---------- Source data

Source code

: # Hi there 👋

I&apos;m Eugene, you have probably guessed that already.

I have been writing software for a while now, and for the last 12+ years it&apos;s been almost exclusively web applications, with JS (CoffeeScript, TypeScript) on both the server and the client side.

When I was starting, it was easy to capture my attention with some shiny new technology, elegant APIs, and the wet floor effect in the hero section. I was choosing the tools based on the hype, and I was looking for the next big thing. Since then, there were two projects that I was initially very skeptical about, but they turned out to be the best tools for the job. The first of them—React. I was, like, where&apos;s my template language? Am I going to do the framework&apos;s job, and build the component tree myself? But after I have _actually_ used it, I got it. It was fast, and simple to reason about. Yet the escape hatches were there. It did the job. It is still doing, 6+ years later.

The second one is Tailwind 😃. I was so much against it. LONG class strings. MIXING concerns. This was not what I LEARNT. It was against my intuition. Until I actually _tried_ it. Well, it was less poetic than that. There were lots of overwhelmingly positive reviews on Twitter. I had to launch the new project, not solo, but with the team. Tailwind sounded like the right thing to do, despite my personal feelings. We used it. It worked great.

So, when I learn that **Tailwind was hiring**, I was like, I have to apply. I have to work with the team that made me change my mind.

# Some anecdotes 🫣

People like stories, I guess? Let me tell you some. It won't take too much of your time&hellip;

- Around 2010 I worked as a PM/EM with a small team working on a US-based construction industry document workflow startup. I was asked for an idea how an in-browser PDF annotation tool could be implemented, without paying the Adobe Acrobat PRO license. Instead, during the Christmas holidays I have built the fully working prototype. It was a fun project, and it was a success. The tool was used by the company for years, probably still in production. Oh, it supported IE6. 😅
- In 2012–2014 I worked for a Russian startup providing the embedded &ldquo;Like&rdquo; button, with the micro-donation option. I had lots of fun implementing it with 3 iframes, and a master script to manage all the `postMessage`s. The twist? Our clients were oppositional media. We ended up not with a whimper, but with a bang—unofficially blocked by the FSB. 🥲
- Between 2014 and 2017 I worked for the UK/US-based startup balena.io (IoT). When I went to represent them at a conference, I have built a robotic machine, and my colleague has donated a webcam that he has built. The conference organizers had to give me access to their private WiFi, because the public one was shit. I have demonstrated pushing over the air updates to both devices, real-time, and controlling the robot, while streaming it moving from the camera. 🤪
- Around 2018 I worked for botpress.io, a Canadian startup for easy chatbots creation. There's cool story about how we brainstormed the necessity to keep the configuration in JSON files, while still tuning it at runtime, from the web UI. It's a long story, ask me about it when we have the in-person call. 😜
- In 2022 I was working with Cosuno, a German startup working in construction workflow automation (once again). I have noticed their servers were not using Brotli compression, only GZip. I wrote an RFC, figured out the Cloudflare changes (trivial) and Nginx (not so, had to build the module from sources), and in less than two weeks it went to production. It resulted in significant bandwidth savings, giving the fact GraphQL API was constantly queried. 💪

--------------------

_Work task_
Could you repeat every record word for word?

_Response to this task_
Source code

: # Hi there 👋

I&apos;m Eugene, you have probably guessed that already.

I have been writing software for a while now, and for the last 12+ years it&apos;s been almost exclusively web applications, with JS (CoffeeScript, TypeScript) on both the server and the client side.

When I was starting, it was easy to capture my attention with some shiny new technology, elegant APIs, and the wet floor effect in the hero section. I was choosing the tools based on the hype, and I was looking for the next big thing. Since then, there were two projects that I was initially very skeptical about, but they turned out to be the best tools for the job. The first of them—React. I was, like, where&apos;s my template language? Am I going to do the framework&apos;s job, and build the component tree myself? But after I have _actually_ used it, I got it. It was fast, and simple to reason about. Yet the escape hatches were there. It did the job. It is still doing, 6+ years later.

The second one is Tailwind 😃. I was so much against it. LONG class strings. MIXING concerns. This was not what I LEARNT. It was against my intuition. Until I actually _tried_ it. Well, it was less poetic than that. There were lots of overwhelmingly positive reviews on Twitter. I had to launch the new project, not solo, but with the team. Tailwind sounded like the right thing to do, despite my personal feelings. We used it. It worked great.

So, when I learn that **Tailwind was hiring**, I was like, I have to apply. I have to work with the team that made me change my mind.

# Some anecdotes 🫣

People like stories, I guess? Let me tell you some. It won't take too much of your time&hellip;

- Around 2010 I worked as a PM/EM with a small team working on a US-based construction industry document workflow startup. I was asked for an idea how an in-browser PDF annotation tool could be implemented, without paying the Adobe Acrobat PRO license. Instead, during the Christmas holidays I have built the fully working prototype. It was a fun project, and it was a success. The tool was used by the company for years, probably still in production. Oh, it supported IE6. 😅
- In 2012–2014 I worked for a Russian startup providing the embedded &ldquo;Like&rdquo; button, with the micro-donation option. I had lots of fun implementing it with 3 iframes, and a master script to manage all the `postMessage`s. The twist? Our clients were oppositional media. We ended up not with a whimper, but with a bang—unofficially blocked by the FSB. 🥲
- Between 2014 and 2017 I worked for the UK/US-based startup balena.io (IoT). When I went to represent them at a conference, I have built a robotic machine, and my colleague has donated a webcam that he has built. The conference organizers had to give me access to their private WiFi, because the public one was shit. I have demonstrated pushing over the air updates to both devices, real-time, and controlling the robot, while streaming it moving from the camera. 🤪
- Around 2018 I worked for botpress.io, a Canadian startup for easy chatbots creation. There's cool story about how we brainstormed the necessity to keep the configuration in JSON files, while still tuning it at runtime, from the web UI. It's a long story, ask me about it when we have the in-person call. 😜
- In 2022 I was working with Cosuno, a German startup working in construction workflow automation (once again). I have noticed their servers were not using Brotli compression, only GZip. I wrote an RFC, figured out the Cloudflare changes (trivial) and Nginx (not so, had to build the module from sources), and in less than two weeks it went to production. It resulted in significant bandwidth savings, giving the fact GraphQL API was constantly queried. 💪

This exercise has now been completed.